EXERCISE AIM:
Report the count of lines in the records that contain "StatusInput", without any added text.

[Saved data entries]
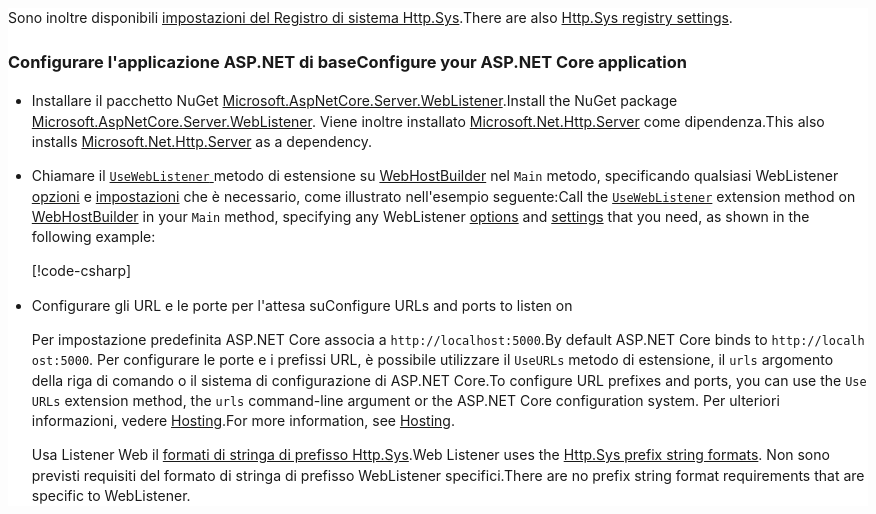<span data-ttu-id="b2fbc-143">Sono inoltre disponibili [impostazioni del Registro di sistema Http.Sys](https://support.microsoft.com/kb/820129).</span><span class="sxs-lookup"><span data-stu-id="b2fbc-143">There are also [Http.Sys registry settings](https://support.microsoft.com/kb/820129).</span></span>

### <a name="configure-your-aspnet-core-application"></a><span data-ttu-id="b2fbc-144">Configurare l'applicazione ASP.NET di base</span><span class="sxs-lookup"><span data-stu-id="b2fbc-144">Configure your ASP.NET Core application</span></span>

* <span data-ttu-id="b2fbc-145">Installare il pacchetto NuGet [Microsoft.AspNetCore.Server.WebListener](https://www.nuget.org/packages/Microsoft.AspNetCore.Server.WebListener/).</span><span class="sxs-lookup"><span data-stu-id="b2fbc-145">Install the NuGet package [Microsoft.AspNetCore.Server.WebListener](https://www.nuget.org/packages/Microsoft.AspNetCore.Server.WebListener/).</span></span> <span data-ttu-id="b2fbc-146">Viene inoltre installato [Microsoft.Net.Http.Server](https://www.nuget.org/packages/Microsoft.Net.Http.Server/) come dipendenza.</span><span class="sxs-lookup"><span data-stu-id="b2fbc-146">This also installs [Microsoft.Net.Http.Server](https://www.nuget.org/packages/Microsoft.Net.Http.Server/) as a dependency.</span></span>

* <span data-ttu-id="b2fbc-147">Chiamare il [ `UseWebListener` ](https://docs.microsoft.com/aspnet/core/api) metodo di estensione su [WebHostBuilder](https://docs.microsoft.com/aspnet/core/api) nel `Main` metodo, specificando qualsiasi WebListener [opzioni](https://github.com/aspnet/HttpSysServer/blob/rel/1.1.2/src/Microsoft.AspNetCore.Server.WebListener/WebListenerOptions.cs) e [ impostazioni](https://github.com/aspnet/HttpSysServer/blob/rel/1.1.2/src/Microsoft.Net.Http.Server/WebListenerSettings.cs) che è necessario, come illustrato nell'esempio seguente:</span><span class="sxs-lookup"><span data-stu-id="b2fbc-147">Call the [`UseWebListener`](https://docs.microsoft.com/aspnet/core/api) extension method on [WebHostBuilder](https://docs.microsoft.com/aspnet/core/api) in your `Main` method, specifying any WebListener [options](https://github.com/aspnet/HttpSysServer/blob/rel/1.1.2/src/Microsoft.AspNetCore.Server.WebListener/WebListenerOptions.cs) and [settings](https://github.com/aspnet/HttpSysServer/blob/rel/1.1.2/src/Microsoft.Net.Http.Server/WebListenerSettings.cs) that you need, as shown in the following example:</span></span>

  [!code-csharp[](weblistener/sample/Program.cs?name=snippet_Main&highlight=13-17)]

* <span data-ttu-id="b2fbc-148">Configurare gli URL e le porte per l'attesa su</span><span class="sxs-lookup"><span data-stu-id="b2fbc-148">Configure URLs and ports to listen on</span></span> 

  <span data-ttu-id="b2fbc-149">Per impostazione predefinita ASP.NET Core associa a `http://localhost:5000`.</span><span class="sxs-lookup"><span data-stu-id="b2fbc-149">By default ASP.NET Core binds to `http://localhost:5000`.</span></span> <span data-ttu-id="b2fbc-150">Per configurare le porte e i prefissi URL, è possibile utilizzare il `UseURLs` metodo di estensione, il `urls` argomento della riga di comando o il sistema di configurazione di ASP.NET Core.</span><span class="sxs-lookup"><span data-stu-id="b2fbc-150">To configure URL prefixes and ports, you can use the `UseURLs` extension method, the `urls` command-line argument or the ASP.NET Core configuration system.</span></span> <span data-ttu-id="b2fbc-151">Per ulteriori informazioni, vedere [Hosting](../../fundamentals/hosting.md).</span><span class="sxs-lookup"><span data-stu-id="b2fbc-151">For more information, see [Hosting](../../fundamentals/hosting.md).</span></span>

  <span data-ttu-id="b2fbc-152">Usa Listener Web il [formati di stringa di prefisso Http.Sys](https://msdn.microsoft.com/library/windows/desktop/aa364698.aspx).</span><span class="sxs-lookup"><span data-stu-id="b2fbc-152">Web Listener uses the [Http.Sys prefix string formats](https://msdn.microsoft.com/library/windows/desktop/aa364698.aspx).</span></span> <span data-ttu-id="b2fbc-153">Non sono previsti requisiti del formato di stringa di prefisso WebListener specifici.</span><span class="sxs-lookup"><span data-stu-id="b2fbc-153">There are no prefix string format requirements that are specific to WebListener.</span></span>
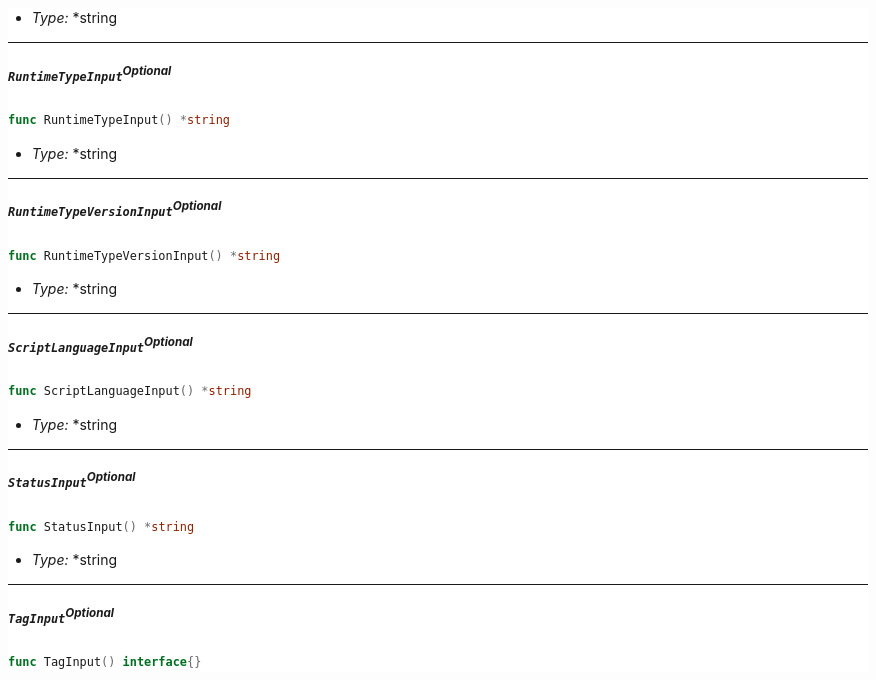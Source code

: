 - *Type:* *string

---

##### `RuntimeTypeInput`<sup>Optional</sup> <a name="RuntimeTypeInput" id="@cdktf/provider-newrelic.syntheticsMonitor.SyntheticsMonitor.property.runtimeTypeInput"></a>

```go
func RuntimeTypeInput() *string
```

- *Type:* *string

---

##### `RuntimeTypeVersionInput`<sup>Optional</sup> <a name="RuntimeTypeVersionInput" id="@cdktf/provider-newrelic.syntheticsMonitor.SyntheticsMonitor.property.runtimeTypeVersionInput"></a>

```go
func RuntimeTypeVersionInput() *string
```

- *Type:* *string

---

##### `ScriptLanguageInput`<sup>Optional</sup> <a name="ScriptLanguageInput" id="@cdktf/provider-newrelic.syntheticsMonitor.SyntheticsMonitor.property.scriptLanguageInput"></a>

```go
func ScriptLanguageInput() *string
```

- *Type:* *string

---

##### `StatusInput`<sup>Optional</sup> <a name="StatusInput" id="@cdktf/provider-newrelic.syntheticsMonitor.SyntheticsMonitor.property.statusInput"></a>

```go
func StatusInput() *string
```

- *Type:* *string

---

##### `TagInput`<sup>Optional</sup> <a name="TagInput" id="@cdktf/provider-newrelic.syntheticsMonitor.SyntheticsMonitor.property.tagInput"></a>

```go
func TagInput() interface{}
```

OUTPUT BELOW:
2